L’enfant hurle (on l’a appelée Verdun, ses hurlements sont un déluge de
bombes). La seule/le seul qui puisse calmer ces hurlements est le flic travesti
en veuve asiate. Chez Pennac, il n’y a ni père ni mère, ni femme ni homme,
finalement. Comme le disait Romain Gary/Emile Ajar dans Pseudo, « l’hérédité de papa, c’est fini », et comme
l’interrogent les gender studies
décriées, le genre est à étudier, et à interroger. Dans ses romans
« populaires », Daniel Pennac replace l’amour et la responsabilité à
leurs justes places : nécessité fait loi, et la tendresse viendra à bout
de tout.
Dans l’adaptation pour le
format télévisuel (1h20mn), le roman de Daniel Pennac subit des coupes sombres.
Exit Le Petit et ses lunettes cerclées de rose (là encore, on pourrait en
redire, question genre et tout ça…), exit Thérèse et son ésotérisme, exit
Clara, la sœur dont Benjamin est amoureux. Exit la mère, inexistante. Et exit
Julius le chien épileptique, remplacé par un très joli toutou qui mange à table
avec les humains. Clara et Thérèse sont synchrétisées en une seule jeune femme,
préposée principalement à la vaisselle et, parce que l’intrigue le réclame, à lire
dans les lignes de la main de l’inspecteur Thian. Le flic Pastor – incarné par
un Fabrice Lucchini tout en retenue – est soulagé de son fardeau familial, il
n’est qu’un policier qui dévie de sa ligne en faisant justice.
Le téléfilm est un bon
téléfilm, à la mise en scène pointilleuse, servi par un casting impeccable. Le
personnage de Stojil est incarné par Daniel Emilfork, et c’est là l’apport
principal de l’adaptation au texte. Car Stojil, c’est Emilfork, de toute éternité. A la relecture des romans, il
n’est pas permis d’en douter. De la même façon que l’on retraduit les textes
écrits en langue étrangère, et qu’on les remet au goût du jour ou à la sonorité
du jour, on réadapte au cinéma, à la télévision, les romans. En leur donnant la
« gueule » de l’époque. L’exemple le plus frappant étant sans doute
les différentes adaptations des Misérables
du père Hugo : qui incarne le mieux Jean Valjean, en regard de
l’époque ? Jean Gabin ? Lino Ventura ? Gérard Depardieu ? (pour ne
citer que quelques adaptations). Mais qui incarne véritablement Javert ?

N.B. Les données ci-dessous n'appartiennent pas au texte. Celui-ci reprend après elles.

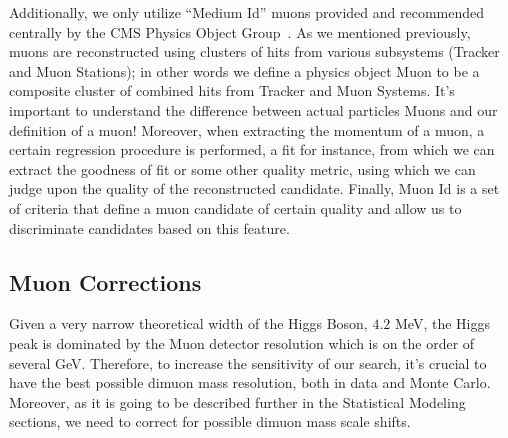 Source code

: Additionally, we only utilize ``Medium Id'' muons provided and recommended centrally by the CMS Physics Object Group~\cite{CMSMuonPOG,CMSMuonId}. As we mentioned previously, muons are reconstructed using clusters of hits from various subsystems (Tracker and Muon Stations); in other words we define a physics object Muon to be a composite cluster of combined hits from Tracker and Muon Systems. It's important to understand the difference between actual particles Muons and our definition of a muon! Moreover, when extracting the momentum of a muon, a certain regression procedure is performed, a fit for instance, from which we can extract the goodness of fit or some other quality metric, using which we can judge upon the quality of the reconstructed candidate. Finally, Muon Id is a set of criteria that define a muon candidate of certain quality and allow us to discriminate candidates based on this feature.

\subsection{Muon Corrections}
Given a very narrow theoretical width of the Higgs Boson, $4.2$ MeV, the Higgs peak is dominated by the Muon detector resolution which is on the order of several GeV. Therefore, to increase the sensitivity of our search, it's crucial to have the best possible dimuon mass resolution, both in data and Monte Carlo. Moreover, as it is going to be described further in the Statistical Modeling sections, we need to correct for possible dimuon mass scale shifts.

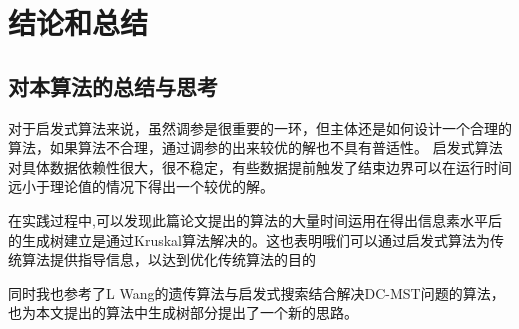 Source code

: \chapter{结论和总结}
\section{对本算法的总结与思考}
对于启发式算法来说，虽然调参是很重要的一环，但主体还是如何设计一个合理的算法，如果算法不合理，通过调参的出来较优的解也不具有普适性。
启发式算法对具体数据依赖性很大，很不稳定，有些数据提前触发了结束边界可以在运行时间远小于理论值的情况下得出一个较优的解。
\par
在实践过程中,可以发现此篇论文提出的算法的大量时间运用在得出信息素水平后的生成树建立是通过Kruskal算法解决的。这也表明哦们可以通过启发式算法为传统算法提供指导信息，以达到优化传统算法的目的
\par
同时我也参考了L Wang\cite{Wang2003A}的遗传算法与启发式搜索结合解决DC-MST问题的算法，也为本文提出的算法中生成树部分提出了一个新的思路。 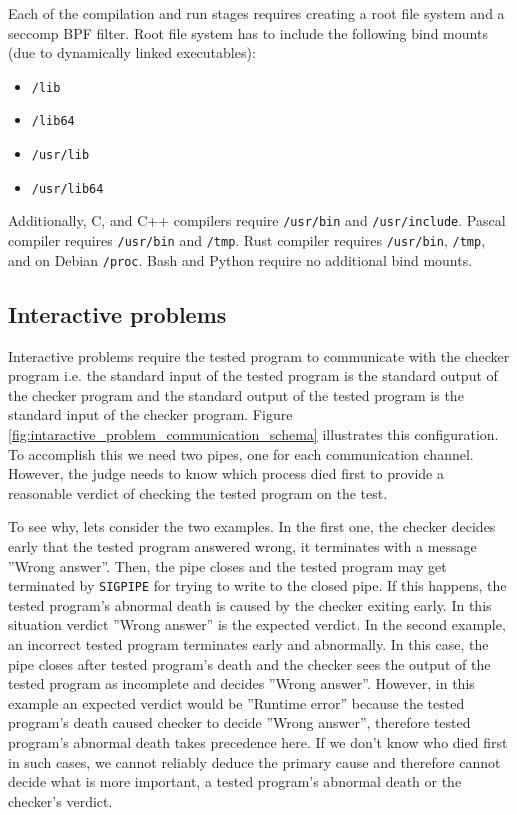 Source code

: \documentclass[en]{pracamgr}
\begin{document}
Each of the compilation and run stages requires creating a root file system and a seccomp BPF filter. Root file system has to include the following bind mounts (due to dynamically linked executables):
\begin{itemize}
    \item \texttt{/lib}
    \item \texttt{/lib64}
    \item \texttt{/usr/lib}
    \item \texttt{/usr/lib64}
\end{itemize}

Additionally, C, and C++ compilers require \texttt{/usr/bin} and \texttt{/usr/include}.
Pascal compiler requires \texttt{/usr/bin} and \texttt{/tmp}.
Rust compiler requires \texttt{/usr/bin}, \texttt{/tmp}, and on Debian \texttt{/proc}.
Bash and Python require no additional bind mounts.

\subsection{Interactive problems}

Interactive problems require the tested program to communicate with the checker program i.e. the standard input of the tested program is the standard output of the checker program and the standard output of the tested program is the standard input of the checker program. Figure \ref{fig:intaractive_problem_communication_schema} illustrates this configuration. To accomplish this we need two pipes, one for each communication channel. However, the judge needs to know which process died first to provide a reasonable verdict of checking the tested program on the test.

To see why, lets consider the two examples. In the first one, the checker decides early that the tested program answered wrong, it terminates with a message ''Wrong answer''. Then, the pipe closes and the tested program may get terminated by \texttt{SIGPIPE} for trying to write to the closed pipe. If this happens, the tested program's abnormal death is caused by the checker exiting early. In this situation verdict ''Wrong answer'' is the expected verdict. In the second example, an incorrect tested program terminates early and abnormally. In this case, the pipe closes after tested program's death and the checker sees the output of the tested program as incomplete and decides ''Wrong answer''. However, in this example an expected verdict would be ''Runtime error'' because the tested program's death caused checker to decide ''Wrong answer'', therefore tested program's abnormal death takes precedence here. If we don't know who died first in such cases, we cannot reliably deduce the primary cause and therefore cannot decide what is more important, a tested program's abnormal death or the checker's verdict.
\end{document}
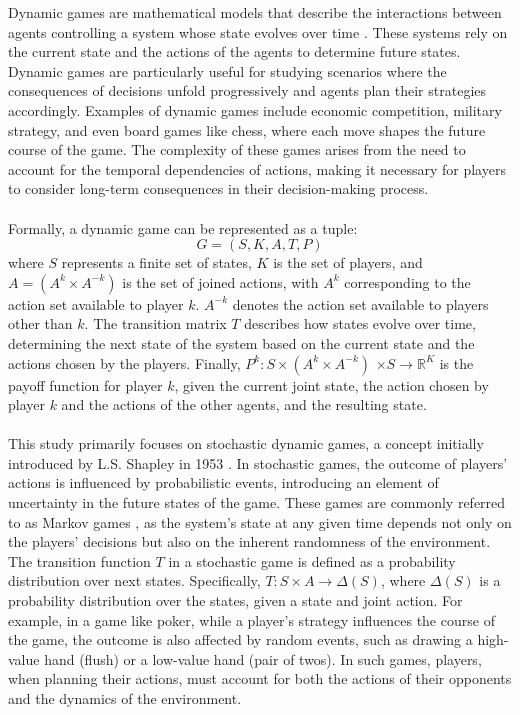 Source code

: \begin{flushleft}
    
    Dynamic games are mathematical models that describe the interactions between agents controlling a system whose state evolves over time \cite{dynamicgames/krawczyk-jacek}. These systems rely on the current state and the actions of the agents to determine future states. Dynamic games are particularly useful for studying scenarios where the consequences of decisions unfold progressively and agents plan their strategies accordingly. Examples of dynamic games include economic competition, military strategy, and even board games like chess, where each move shapes the future course of the game. The complexity of these games arises from the need to account for the temporal dependencies of actions, making it necessary for players to consider long-term consequences in their decision-making process.\\~\\

    Formally, a dynamic game can be represented as a tuple:
    \begin{equation}
        G = (S, K, A, T, P)
        \label{eq:dyngame}
    \end{equation}
    where $S$ represents a finite set of states, $K$ is the set of players, and $A = (A^k \times A^{-k})$ is the set of joined actions, with $A^k$ corresponding to the action set available to player $k$. $A^{-k}$ denotes the action set available to players other than $k$. The transition matrix $T$ describes how states evolve over time, determining the next state of the system based on the current state and the actions chosen by the players. Finally, $P^k: S \times (A^k \times A^{-k})$ \allowbreak $\times S \to \mathbb{R}^K$ is the payoff function for player $k$, given the current joint state, the action chosen by player $k$ and the actions of the other agents, and the resulting state.\\~\\

    This study primarily focuses on stochastic dynamic games, a concept initially introduced by L.S. Shapley in 1953 \cite{Shapley1953StochasticG}. In stochastic games, the outcome of players' actions is influenced by probabilistic events, introducing an element of uncertainty in the future states of the game. These games are commonly referred to as Markov games \cite{Shoham_Leyton-Brown_2008}, as the system's state at any given time depends not only on the players' decisions but also on the inherent randomness of the environment. The transition function $T$ in a stochastic game is defined as a probability distribution over next states. Specifically, $T: S \times A \to \Delta(S)$, where $\Delta(S)$ is a probability distribution over the states, given a state and joint action. For example, in a game like poker, while a player's strategy influences the course of the game, the outcome is also affected by random events, such as drawing a high-value hand (flush) or a low-value hand (pair of twos). In such games, players, when planning their actions, must account for both the actions of their opponents and the dynamics of the environment.\\~\\


\end{flushleft}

Je dirai : Michel Bouquet, sans aucun doute. Idem pour Stojil dans La Fée carabine. Daniel Emilfork, et
personne d’autre. Emilfork était déjà dans le roman, il en est l’émanation.
Le passage de l’écrit à
l’écran n’a rien de fourches caudines. L’adaptation est un art majeur, tout à
fait réussi en ce qui concerne La Fée
carabine (mentionnons aussi la chanson de générique, qui a des allures de
« Lili Gribouille »). Cela dit, l’incarnation
du personnage relève de la stupeur (de la part du spectateur) et de l’osmose
rétrograde (de la part du comédien). Daniel Emilfork en Stojil, donc. Princier.
NB : je me souviens
d’avoir regardé, en son temps de première diffusion, le téléfilm La Fée carabine sans connaître le roman,
ni celui qui l’avait précédé. Je me souviens d’avoir découvert les romans un
peu plus tard (sans doute à la parution de La
Petite Marchande de prose), et d’avoir eu dans l’oreille la voix de Daniel
Emilfork à chaque fois qu’apparaissait dans le texte le personnage de Stojil. Et
je me souviens que de ce souvenir avait ressurgi le souvenir d’une adaptation
télévisée beaucoup plus ancienne : celle de La Poupée sanglante (1976), d’après Gaston Leroux. Emilfork y
tenait le rôle d’un hypnotiseur façon grand-prêtre. Et je me souviens, aussi,
que j’étais allée dévorer le texte de Leroux, à cause de l’apparition d’Emilfork.
Je lui dois beaucoup, à ce merveilleux acteur.